Jean Harlow, la donna di platino

by Orio Caldiron

Senza la follia di Howard Hughes, l’eccentrico milionario ossessionato dagli aerei, dal cinema, dalle donne, Jean Harlow non avrebbe inaugurato i talkie americani con la clamorosa esplosione della “platinum blonde”, una delle parabole divistiche più brevi e scandalose del firmamento hollywoodiano.

Semisconosciuta, viene scritturata per interpretare l’unica donna di Gli angeli dell’inferno (1930), il costosissimo kolossal sull’aviazione della prima guerra mondiale. Il pubblico è sedotto dalla grandiosità delle sequenze aeree, ma anche dalla spregiudicata disinvoltura di Jean che, indossando uno scollatissimo abito da sera, dice: “Ti dispiace se vado a infilarmi qualcosa di più comodo?”.

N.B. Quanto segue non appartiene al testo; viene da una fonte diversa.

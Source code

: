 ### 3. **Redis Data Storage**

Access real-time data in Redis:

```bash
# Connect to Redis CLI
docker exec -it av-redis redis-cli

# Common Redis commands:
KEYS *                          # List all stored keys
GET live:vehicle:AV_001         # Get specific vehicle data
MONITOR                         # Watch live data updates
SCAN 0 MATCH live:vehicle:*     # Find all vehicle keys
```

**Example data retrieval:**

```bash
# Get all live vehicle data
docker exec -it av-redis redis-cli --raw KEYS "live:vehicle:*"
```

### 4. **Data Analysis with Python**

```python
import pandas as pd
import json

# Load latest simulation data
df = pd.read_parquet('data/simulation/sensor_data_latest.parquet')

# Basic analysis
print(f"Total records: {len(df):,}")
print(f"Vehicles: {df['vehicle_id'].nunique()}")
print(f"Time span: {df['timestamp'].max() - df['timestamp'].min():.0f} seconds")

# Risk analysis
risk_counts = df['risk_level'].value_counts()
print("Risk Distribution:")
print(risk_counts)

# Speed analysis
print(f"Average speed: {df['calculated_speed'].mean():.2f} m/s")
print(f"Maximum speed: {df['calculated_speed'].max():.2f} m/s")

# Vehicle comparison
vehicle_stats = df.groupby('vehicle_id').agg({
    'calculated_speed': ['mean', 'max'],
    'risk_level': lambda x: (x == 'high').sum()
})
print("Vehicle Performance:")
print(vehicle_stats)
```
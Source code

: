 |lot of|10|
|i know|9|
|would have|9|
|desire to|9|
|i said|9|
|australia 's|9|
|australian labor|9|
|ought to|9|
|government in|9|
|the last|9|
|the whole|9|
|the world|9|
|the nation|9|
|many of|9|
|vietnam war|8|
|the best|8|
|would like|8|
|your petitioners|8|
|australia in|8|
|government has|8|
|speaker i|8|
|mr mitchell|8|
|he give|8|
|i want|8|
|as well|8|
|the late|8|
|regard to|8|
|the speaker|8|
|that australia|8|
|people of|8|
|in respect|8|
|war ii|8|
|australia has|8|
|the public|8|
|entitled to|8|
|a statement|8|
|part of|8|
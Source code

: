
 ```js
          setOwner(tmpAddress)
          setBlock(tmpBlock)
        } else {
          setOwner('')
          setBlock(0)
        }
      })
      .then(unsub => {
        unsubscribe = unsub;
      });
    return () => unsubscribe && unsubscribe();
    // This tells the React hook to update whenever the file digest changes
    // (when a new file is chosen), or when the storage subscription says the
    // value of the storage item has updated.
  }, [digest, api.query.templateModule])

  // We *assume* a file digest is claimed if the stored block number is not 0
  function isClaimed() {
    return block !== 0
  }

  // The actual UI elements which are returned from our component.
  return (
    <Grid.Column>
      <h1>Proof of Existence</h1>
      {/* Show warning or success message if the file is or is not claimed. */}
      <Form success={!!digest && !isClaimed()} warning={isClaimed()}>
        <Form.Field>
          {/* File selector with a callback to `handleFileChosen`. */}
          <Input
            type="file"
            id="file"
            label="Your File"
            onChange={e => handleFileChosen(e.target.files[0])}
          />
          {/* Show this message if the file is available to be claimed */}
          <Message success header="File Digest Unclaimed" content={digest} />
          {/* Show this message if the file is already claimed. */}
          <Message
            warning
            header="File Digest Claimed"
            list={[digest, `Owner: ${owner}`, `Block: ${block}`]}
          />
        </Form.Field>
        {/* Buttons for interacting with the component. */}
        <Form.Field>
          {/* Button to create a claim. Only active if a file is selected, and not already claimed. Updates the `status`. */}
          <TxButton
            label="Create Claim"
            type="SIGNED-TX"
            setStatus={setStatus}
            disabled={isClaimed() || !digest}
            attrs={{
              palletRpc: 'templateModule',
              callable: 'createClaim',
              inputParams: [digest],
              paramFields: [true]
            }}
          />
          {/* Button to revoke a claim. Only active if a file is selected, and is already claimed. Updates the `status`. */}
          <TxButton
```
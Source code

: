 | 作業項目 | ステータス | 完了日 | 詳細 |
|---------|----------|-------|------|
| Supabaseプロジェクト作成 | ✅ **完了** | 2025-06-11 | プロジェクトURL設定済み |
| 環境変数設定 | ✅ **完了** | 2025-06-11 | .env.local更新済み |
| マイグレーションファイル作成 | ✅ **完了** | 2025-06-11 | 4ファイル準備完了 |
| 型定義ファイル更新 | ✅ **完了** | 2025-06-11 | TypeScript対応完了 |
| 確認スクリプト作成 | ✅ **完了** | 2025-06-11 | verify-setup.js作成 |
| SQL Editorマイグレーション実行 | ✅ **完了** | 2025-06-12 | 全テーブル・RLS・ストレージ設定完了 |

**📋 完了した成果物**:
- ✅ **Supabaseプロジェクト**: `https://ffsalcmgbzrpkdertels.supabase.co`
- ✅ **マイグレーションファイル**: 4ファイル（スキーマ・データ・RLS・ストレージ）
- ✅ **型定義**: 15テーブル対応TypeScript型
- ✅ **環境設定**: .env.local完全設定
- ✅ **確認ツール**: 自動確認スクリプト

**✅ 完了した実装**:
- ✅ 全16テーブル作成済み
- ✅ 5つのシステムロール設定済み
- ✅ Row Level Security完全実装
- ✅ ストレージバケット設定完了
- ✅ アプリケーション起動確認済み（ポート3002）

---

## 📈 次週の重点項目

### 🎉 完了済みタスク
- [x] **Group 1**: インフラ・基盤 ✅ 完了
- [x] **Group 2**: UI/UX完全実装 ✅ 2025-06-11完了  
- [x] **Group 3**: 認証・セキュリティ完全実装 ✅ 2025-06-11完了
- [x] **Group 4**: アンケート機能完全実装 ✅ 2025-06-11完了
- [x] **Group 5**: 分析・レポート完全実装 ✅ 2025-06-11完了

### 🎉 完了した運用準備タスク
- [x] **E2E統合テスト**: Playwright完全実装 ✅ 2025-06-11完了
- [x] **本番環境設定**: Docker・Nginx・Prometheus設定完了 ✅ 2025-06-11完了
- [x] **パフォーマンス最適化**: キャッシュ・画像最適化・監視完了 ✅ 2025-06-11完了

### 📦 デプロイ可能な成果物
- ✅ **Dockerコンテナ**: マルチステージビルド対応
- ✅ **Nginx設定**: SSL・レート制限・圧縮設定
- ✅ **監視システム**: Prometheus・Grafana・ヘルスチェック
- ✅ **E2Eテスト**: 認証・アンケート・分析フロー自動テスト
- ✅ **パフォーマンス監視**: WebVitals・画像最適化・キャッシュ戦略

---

La “moda Harlow” rimbalza dall’abbigliamento alle acconciature, incrementando le vendite dell’acqua ossigenata, l’oggetto-simbolo dell’intero decennio pieno di teste platinate. La procace ereditiera di La donna di platino (1931), a suo perfetto disagio tra scale e saloni dell’alta società, la consacra definitivamente come icona sexy e attrice brillante dal singolare temperamento comico. Nessuno è quello che sembra in Pranzo alle otto (1933), l’inquietante cena d’onore imbandita da George Cukor con caustica crudeltà. Neppure Jean Harlow che, con le sue smanie di finta malata, le leziosaggini di parvenue, gli scatti di mantenuta, non sbaglia un colpo. Quando si preoccupa perché una macchina sta per sostituire gli esseri umani in tutte le professioni, Marie Dressler la squadra da capo a piedi e la rassicura: “Non tema, signorina, per la sua professione non c’è alcun pericolo”. Splendida la battuta, ma perfetta anche la reazione di Jean che se ne va sorridendo.

La donna di platino

Il suo personaggio aggressivo, plebeo, sensuale matura accanto a Clark Gable, inossidabile superdivo dalle orecchie a sventola e dal fascino sbrigativo, in film memorabili come Lo schiaffo (1932), Sui mari della Cina (1935), Gelosia (1936). La sfrenata vitalità di Jean Harlow, la sua mercuriale irrequietezza risalta ancor di più in La donna del giorno (1936), scoppiettante commedia degli equivoci con William Powell, l’”uomo ombra” dall’aplomb inconfondibile che è stato il suo ultimo amore. L’intelligenza della commediante, l’autoironia, la sua fragilità si manifestano già in modo allarmante in Argento vivo (1933), che mette in scena i meccanismi dello Star System su cui si fonda la fabbrica dei sogni. Sembra impossibile, ma la “bombshell”, la regina del sesso idolatrata da milioni di fans, è sopraffatta da parenti sanguisughe, dipendenti oziosi, segretarie ladre, fidanzati imbroglioni, senza contare il pierre che rema contro e il padre ubriacone sempre tra i piedi. I riferimenti alla grande tribù hollywoodiana e al turbolento privato dell’attrice non sono affatto casuali.

Sul set di Saratoga – simpatica commedia sul mondo delle corse di cavalli che sarà portata a termine dalla sua controfigura – si sente male e entra in coma. Il 7 giugno 1937 muore di nefrite acuta al Good Samaritan Hospital di Los Angeles, a soli ventisei anni. Era nata a Kansas City il 3 marzo 1911. Ai suoi funerali la piangono i grandi di Hollywood e una folla traboccante di comparse, commesse, fattorini, che la consideravano una di loro.